Speculative fiction writer Nalo Hopkinson’s award-winning dystopian novel Brown Girl in the Ring takes place in a walled-off inner city filled with crime, drug addiction, and poverty, where the causes of the city’s downward spiral are economic. In the novel, conditions worsen when those with money flee from the city to the suburbs. Policy after government policy fails to “revitalize” the inner-city, and the situation becomes little more than a theoretical policy problem that politicians invoke when they’re running for re-election.

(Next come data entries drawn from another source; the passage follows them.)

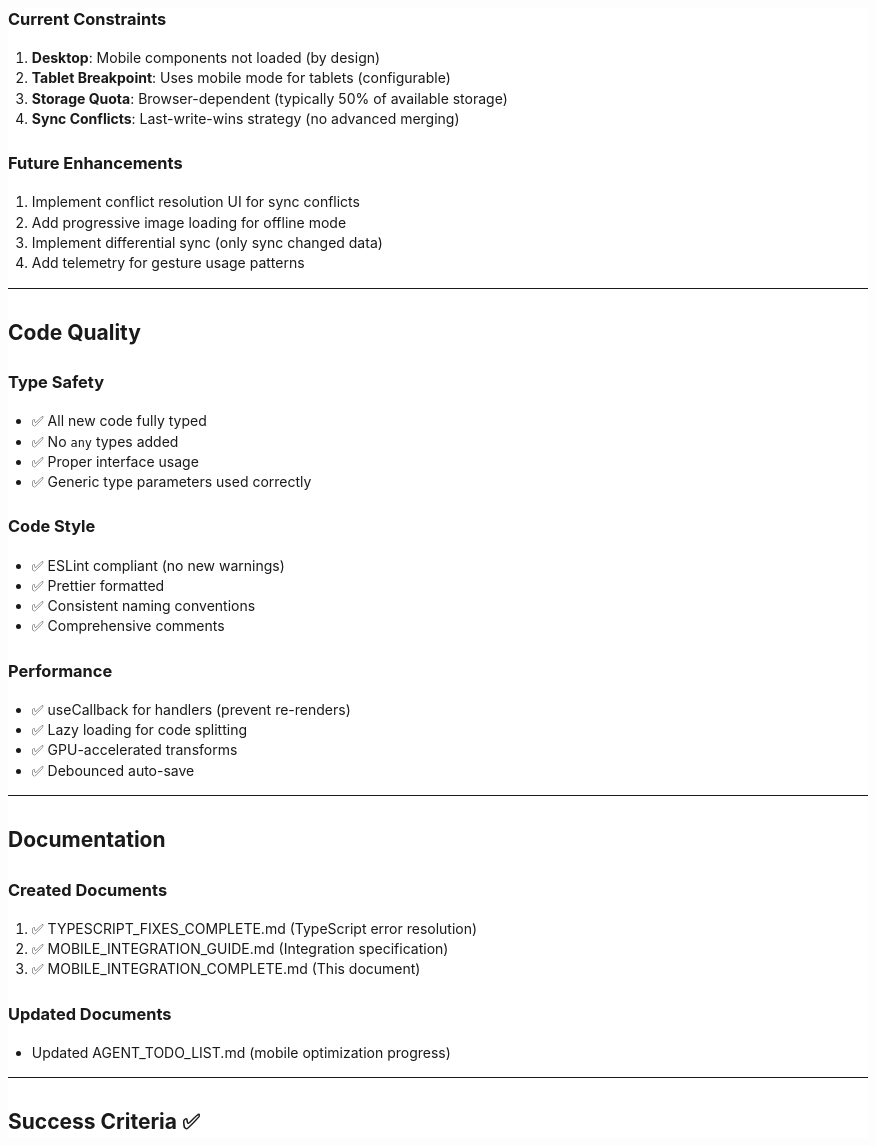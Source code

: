 ### Current Constraints
1. **Desktop**: Mobile components not loaded (by design)
2. **Tablet Breakpoint**: Uses mobile mode for tablets (configurable)
3. **Storage Quota**: Browser-dependent (typically 50% of available storage)
4. **Sync Conflicts**: Last-write-wins strategy (no advanced merging)

### Future Enhancements
1. Implement conflict resolution UI for sync conflicts
2. Add progressive image loading for offline mode
3. Implement differential sync (only sync changed data)
4. Add telemetry for gesture usage patterns

---

## Code Quality

### Type Safety
- ✅ All new code fully typed
- ✅ No `any` types added
- ✅ Proper interface usage
- ✅ Generic type parameters used correctly

### Code Style
- ✅ ESLint compliant (no new warnings)
- ✅ Prettier formatted
- ✅ Consistent naming conventions
- ✅ Comprehensive comments

### Performance
- ✅ useCallback for handlers (prevent re-renders)
- ✅ Lazy loading for code splitting
- ✅ GPU-accelerated transforms
- ✅ Debounced auto-save

---

## Documentation

### Created Documents
1. ✅ TYPESCRIPT_FIXES_COMPLETE.md (TypeScript error resolution)
2. ✅ MOBILE_INTEGRATION_GUIDE.md (Integration specification)
3. ✅ MOBILE_INTEGRATION_COMPLETE.md (This document)

### Updated Documents
- Updated AGENT_TODO_LIST.md (mobile optimization progress)

---

## Success Criteria ✅
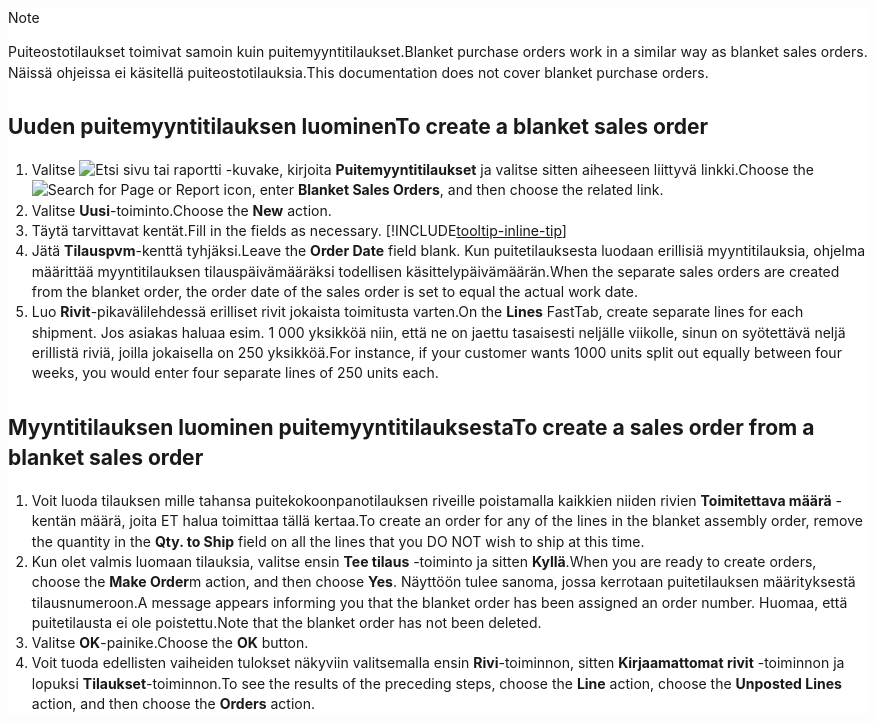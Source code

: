 > [!NOTE]
> <span data-ttu-id="51527-110">Puiteostotilaukset toimivat samoin kuin puitemyyntitilaukset.</span><span class="sxs-lookup"><span data-stu-id="51527-110">Blanket purchase orders work in a similar way as blanket sales orders.</span></span> <span data-ttu-id="51527-111">Näissä ohjeissa ei käsitellä puiteostotilauksia.</span><span class="sxs-lookup"><span data-stu-id="51527-111">This documentation does not cover blanket purchase orders.</span></span>

## <a name="to-create-a-blanket-sales-order"></a><span data-ttu-id="51527-112">Uuden puitemyyntitilauksen luominen</span><span class="sxs-lookup"><span data-stu-id="51527-112">To create a blanket sales order</span></span>  
1. <span data-ttu-id="51527-113">Valitse ![Etsi sivu tai raportti](media/ui-search/search_small.png "Etsi sivu tai raportti -kuvake") -kuvake, kirjoita **Puitemyyntitilaukset** ja valitse sitten aiheeseen liittyvä linkki.</span><span class="sxs-lookup"><span data-stu-id="51527-113">Choose the ![Search for Page or Report](media/ui-search/search_small.png "Search for Page or Report icon") icon, enter **Blanket Sales Orders**, and then choose the related link.</span></span>  
2. <span data-ttu-id="51527-114">Valitse **Uusi**-toiminto.</span><span class="sxs-lookup"><span data-stu-id="51527-114">Choose the **New** action.</span></span>  
3. <span data-ttu-id="51527-115">Täytä tarvittavat kentät.</span><span class="sxs-lookup"><span data-stu-id="51527-115">Fill in the fields as necessary.</span></span> [!INCLUDE[tooltip-inline-tip](includes/tooltip-inline-tip_md.md)]
4.  <span data-ttu-id="51527-116">Jätä **Tilauspvm**-kenttä tyhjäksi.</span><span class="sxs-lookup"><span data-stu-id="51527-116">Leave the **Order Date** field blank.</span></span> <span data-ttu-id="51527-117">Kun puitetilauksesta luodaan erillisiä myyntitilauksia, ohjelma määrittää myyntitilauksen tilauspäivämääräksi todellisen käsittelypäivämäärän.</span><span class="sxs-lookup"><span data-stu-id="51527-117">When the separate sales orders are created from the blanket order, the order date of the sales order is set to equal the actual work date.</span></span>
5. <span data-ttu-id="51527-118">Luo **Rivit**-pikavälilehdessä erilliset rivit jokaista toimitusta varten.</span><span class="sxs-lookup"><span data-stu-id="51527-118">On the **Lines** FastTab, create separate lines for each shipment.</span></span> <span data-ttu-id="51527-119">Jos asiakas haluaa esim. 1 000 yksikköä niin, että ne on jaettu tasaisesti neljälle viikolle, sinun on syötettävä neljä erillistä riviä, joilla jokaisella on 250 yksikköä.</span><span class="sxs-lookup"><span data-stu-id="51527-119">For instance, if your customer wants 1000 units split out equally between four weeks, you would enter four separate lines of 250 units each.</span></span>   

## <a name="to-create-a-sales-order-from-a-blanket-sales-order"></a><span data-ttu-id="51527-120">Myyntitilauksen luominen puitemyyntitilauksesta</span><span class="sxs-lookup"><span data-stu-id="51527-120">To create a sales order from a blanket sales order</span></span>  

1.  <span data-ttu-id="51527-121">Voit luoda tilauksen mille tahansa puitekokoonpanotilauksen riveille poistamalla kaikkien niiden rivien **Toimitettava määrä** -kentän määrä, joita ET halua toimittaa tällä kertaa.</span><span class="sxs-lookup"><span data-stu-id="51527-121">To create an order for any of the lines in the blanket assembly order, remove the quantity in the **Qty. to Ship** field on all the lines that you DO NOT wish to ship at this time.</span></span>  
2.  <span data-ttu-id="51527-122">Kun olet valmis luomaan tilauksia, valitse ensin **Tee tilaus** -toiminto ja sitten **Kyllä**.</span><span class="sxs-lookup"><span data-stu-id="51527-122">When you are ready to create orders, choose the **Make Order**m action, and then choose **Yes**.</span></span> <span data-ttu-id="51527-123">Näyttöön tulee sanoma, jossa kerrotaan puitetilauksen määrityksestä tilausnumeroon.</span><span class="sxs-lookup"><span data-stu-id="51527-123">A message appears informing you that the blanket order has been assigned an order number.</span></span> <span data-ttu-id="51527-124">Huomaa, että puitetilausta ei ole poistettu.</span><span class="sxs-lookup"><span data-stu-id="51527-124">Note that the blanket order has not been deleted.</span></span>  
3.  <span data-ttu-id="51527-125">Valitse **OK**-painike.</span><span class="sxs-lookup"><span data-stu-id="51527-125">Choose the **OK** button.</span></span>  
4.  <span data-ttu-id="51527-126">Voit tuoda edellisten vaiheiden tulokset näkyviin valitsemalla ensin **Rivi**-toiminnon, sitten **Kirjaamattomat rivit** -toiminnon ja lopuksi **Tilaukset**-toiminnon.</span><span class="sxs-lookup"><span data-stu-id="51527-126">To see the results of the preceding steps, choose the **Line** action, choose the **Unposted Lines** action, and then choose the **Orders** action.</span></span>  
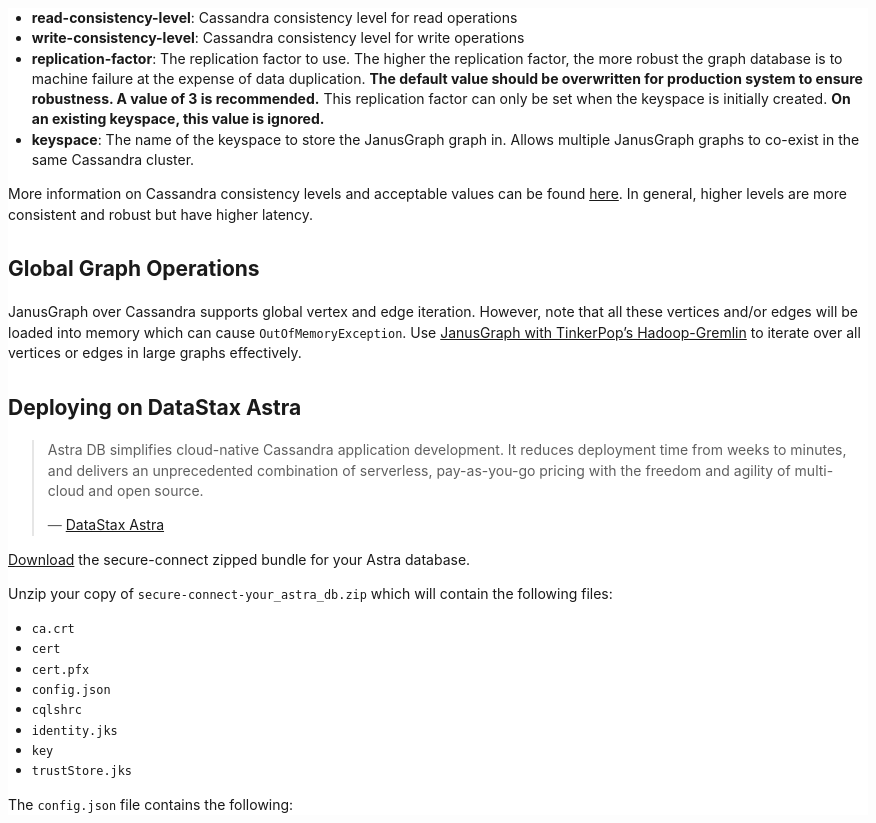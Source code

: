 -   **read-consistency-level**: Cassandra consistency level for read
    operations
-   **write-consistency-level**: Cassandra consistency level for write
    operations
-   **replication-factor**: The replication factor to use. The higher
    the replication factor, the more robust the graph database is to
    machine failure at the expense of data duplication. **The default
    value should be overwritten for production system to ensure
    robustness. A value of 3 is recommended.** This replication factor
    can only be set when the keyspace is initially created. **On an
    existing keyspace, this value is ignored.**
-   **keyspace**: The name of the keyspace to store the JanusGraph graph
    in. Allows multiple JanusGraph graphs to co-exist in the same
    Cassandra cluster.

More information on Cassandra consistency levels and acceptable
values can be found [here](https://docs.datastax.com/en/cassandra-oss/3.x/cassandra/dml/dmlDataConsistencyTOC.html).
In general, higher levels are more consistent and robust but have higher latency.

## Global Graph Operations

JanusGraph over Cassandra supports global vertex and edge iteration.
However, note that all these vertices and/or edges will be loaded into
memory which can cause `OutOfMemoryException`. Use [JanusGraph with TinkerPop’s Hadoop-Gremlin](../advanced-topics/hadoop.md) to
iterate over all vertices or edges in large graphs effectively.

## Deploying on DataStax Astra

> Astra DB simplifies cloud-native Cassandra application development. It reduces deployment time from weeks to minutes,
> and delivers an unprecedented combination of serverless, pay-as-you-go pricing with the freedom and agility of
> multi-cloud and open source.
>
> —  [DataStax Astra](https://www.datastax.com/products/datastax-astra)

[Download](https://docs.datastax.com/en/astra/aws/doc/dscloud/astra/dscloudObtainingCredentials.html) the secure-connect zipped bundle for your Astra database.

Unzip your copy of `secure-connect-your_astra_db.zip` which will contain the following files:

- `ca.crt`
- `cert`
- `cert.pfx`
- `config.json`
- `cqlshrc`
- `identity.jks`
- `key`
- `trustStore.jks`

The `config.json` file contains the following:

Sound familiar? Indeed, the city that inspired this story was Detroit–but Hopkinson’s novel was written in 1998. And 15 years later, with recent news that a political candidate in a wealthy Detroit suburb is actually proposing that a wall be built along the border of the now-bankrupt city, Hopkinson’s dystopic vision has become a disturbing reality–and is well-worth revisiting.
Dystopias have made a comeback recently, from the seemingly unending number of YA dystopian novels and subsequent movie adaptations like The Hunger Games or the Divergent trilogy to the newfound relevance of modern classics of the genre. The cover art of the recent re-issue of George Orwell’s 1949 classic 1984, for example, reflects the Western worlds growing unease with both the surveillance state and government secrets. Huxley’s 1932 novel Brave New World was prescient in predicting our society’s obsession with better living through pharmacology and never-ending leisure activities. Ray Bradbury, right up until his death, was vocal on insisting that his 1953 dystopian classic Fahrenheit 451 was not actually about censorship, but about the destructive forces of mass media, such as TV and video games. Margaret Atwood has also been vocal about the current relevance of her 1985 book The Handmaids Tale in the face of recent surges of religious intolerance, particularly towards women.